Come to think of it, it would appear that you are right. I'll remove
this change.

> BTW, How about changing MIGRATE_CMA < MIGRATE_PCPTYPES ? and allow to
> have it's own pcp list ?
>
> I think
> ==
> again:
> if (likely(order == 0)) {
> struct per_cpu_pages *pcp;
> struct list_head *list;
>
> local_irq_save(flags);
> pcp = &this_cpu_ptr(zone->pageset)->pcp;
> list = &pcp->lists[migratetype];
> if (list_empty(list)) {
> pcp->count += rmqueue_bulk(zone, 0,
> pcp->batch, list,
> migratetype, cold);
> if (unlikely(list_empty(list))) {
> + if (migrate_type == MIGRATE_MOVABLE) { /*allow extra fallback*/
> + migrate_type == MIGRATE_CMA
> + goto again;

(This unbalances local_irq_save but that's just a minor note.)

> + }
> + }
> goto failed;
> }
>
> if (cold)
> page = list_entry(list->prev, struct page, lru);
> else
> page = list_entry(list->next, struct page, lru);
>
> list_del(&page->lru);
> pcp->count--;
> ==
> Will work enough as a fallback path which allows to allocate a memory
> from CMA area if there aren't enough free pages. (and makes FALLBACK
> type as)
>
> fallbacks[MIGRATE_CMA] = {?????},
>
> for no fallbacks.

Yes, I think that would work. I didn't want to create a new pcp list
especially since in most respects it behaves just like MIGRATE_MOVABLE.
Moreover, with MIGRATE_MOVABLE and MIGRATE_CMA sharing the same pcp list
the above additional fallback path is not necessary and instead the
already existing __rmqueue_fallback() path can be used.

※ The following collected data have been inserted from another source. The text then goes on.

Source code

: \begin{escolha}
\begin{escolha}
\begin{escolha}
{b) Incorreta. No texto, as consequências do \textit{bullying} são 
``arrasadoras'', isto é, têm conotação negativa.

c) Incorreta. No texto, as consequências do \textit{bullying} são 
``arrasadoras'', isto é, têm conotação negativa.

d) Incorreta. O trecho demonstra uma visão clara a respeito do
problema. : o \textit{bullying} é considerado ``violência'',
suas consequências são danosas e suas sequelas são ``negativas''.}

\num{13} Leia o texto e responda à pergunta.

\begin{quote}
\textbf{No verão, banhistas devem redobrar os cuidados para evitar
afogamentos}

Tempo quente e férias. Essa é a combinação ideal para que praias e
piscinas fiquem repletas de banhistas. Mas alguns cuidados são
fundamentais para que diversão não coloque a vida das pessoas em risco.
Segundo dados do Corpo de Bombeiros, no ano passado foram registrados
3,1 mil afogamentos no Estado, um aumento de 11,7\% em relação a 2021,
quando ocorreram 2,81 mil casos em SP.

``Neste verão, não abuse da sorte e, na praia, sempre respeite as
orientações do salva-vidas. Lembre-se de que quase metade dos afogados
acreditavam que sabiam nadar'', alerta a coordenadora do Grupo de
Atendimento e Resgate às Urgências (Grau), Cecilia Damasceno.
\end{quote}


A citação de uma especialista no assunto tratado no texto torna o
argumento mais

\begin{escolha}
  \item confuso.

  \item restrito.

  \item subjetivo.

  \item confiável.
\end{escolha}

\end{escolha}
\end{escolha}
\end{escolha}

>> @@ -1272,7 +1325,8 @@ int split_free_page(struct page *page)
>> if (order >= pageblock_order - 1) {
>> struct page *endpage = page + (1 << order) - 1;
>> for (; page < endpage; page += pageblock_nr_pages)
>> - set_pageblock_migratetype(page, MIGRATE_MOVABLE);
>> + if (!is_pageblock_cma(page))
>> + set_pageblock_migratetype(page, MIGRATE_MOVABLE);
>> }
>>
>> return 1 << order;
>> @@ -5366,6 +5420,15 @@ int set_migratetype_isolate(struct page *page)
>> zone_idx = zone_idx(zone);
>>
>> spin_lock_irqsave(&zone->lock, flags);
>> + /*
>> + * Treat MIGRATE_CMA specially since it may contain immobile
>> + * CMA pages -- that's fine. CMA is likely going to touch
>> + * only the mobile pages in the pageblokc.
>> + */
>> + if (is_pageblock_cma(page)) {
>> + ret = 0;
>> + goto out;
>> + }
>>
>> pfn = page_to_pfn(page);
>> arg.start_pfn = pfn;

> Hmm, I'm not sure why you dont' have any change in __free_one_page()
> which overwrite pageblock type. Is MIGRATE_CMA range is aligned to
> MAX_ORDER ? If so, please mention about it in patch description or
> comment because of the patch order.

Yep, you're correct. For MIGRATE_CMA to be usable, pages marked with it
must be aligned to MAX_ORDER_NR_PAGES. I'll add that in a comment
somewhere.

--
Best regards, _ _
.o. | Liege of Serenly Enlightened Majesty of o' \,=./ `o
..o | Computer Science, Michal "mina86" Nazarewicz (o o)
ooo +--<mina86-tlen.pl>--<jid:mina86-jabber.org>--ooO--(_)--Ooo--

2010-12-14 10:23:21

by Michal Nazarewicz

[permalink] [raw]
Subject: Re: [PATCHv7 08/10] mm: cma: Contiguous Memory Allocator added

> On Mon, 13 Dec 2010 12:26:49 +0100
> Michal Nazarewicz <[email protected]> wrote:
>> +/************************* Initialise CMA *************************/
>> +
>> +static struct cma_grabbed {
>> + unsigned long start;
>> + unsigned long size;
>> +} cma_grabbed[8] __initdata;
>> +static unsigned cma_grabbed_count __initdata;
>> +
>> +int cma_init(unsigned long start, unsigned long size)
>> +{
>> + pr_debug("%s(%p+%p)\n", __func__, (void *)start, (void *)size);
>> +
>> + if (!size)
>> + return -EINVAL;
>> + if ((start | size) & ((MAX_ORDER_NR_PAGES << PAGE_SHIFT) - 1))
>> + return -EINVAL;
>> + if (start + size < start)
>> + return -EOVERFLOW;
>> +
>> + if (cma_grabbed_count == ARRAY_SIZE(cma_grabbed))
>> + return -ENOSPC;
>> +
>> + cma_grabbed[cma_grabbed_count].start = start;
>> + cma_grabbed[cma_grabbed_count].size = size;
>> + ++cma_grabbed_count;
>> + return 0;
>> +}
>> +

KAMEZAWA Hiroyuki <[email protected]> writes:
> Is it guaranteed that there are no memory holes, or zone overlap
> in the range ? I think correctness of the range must be checked.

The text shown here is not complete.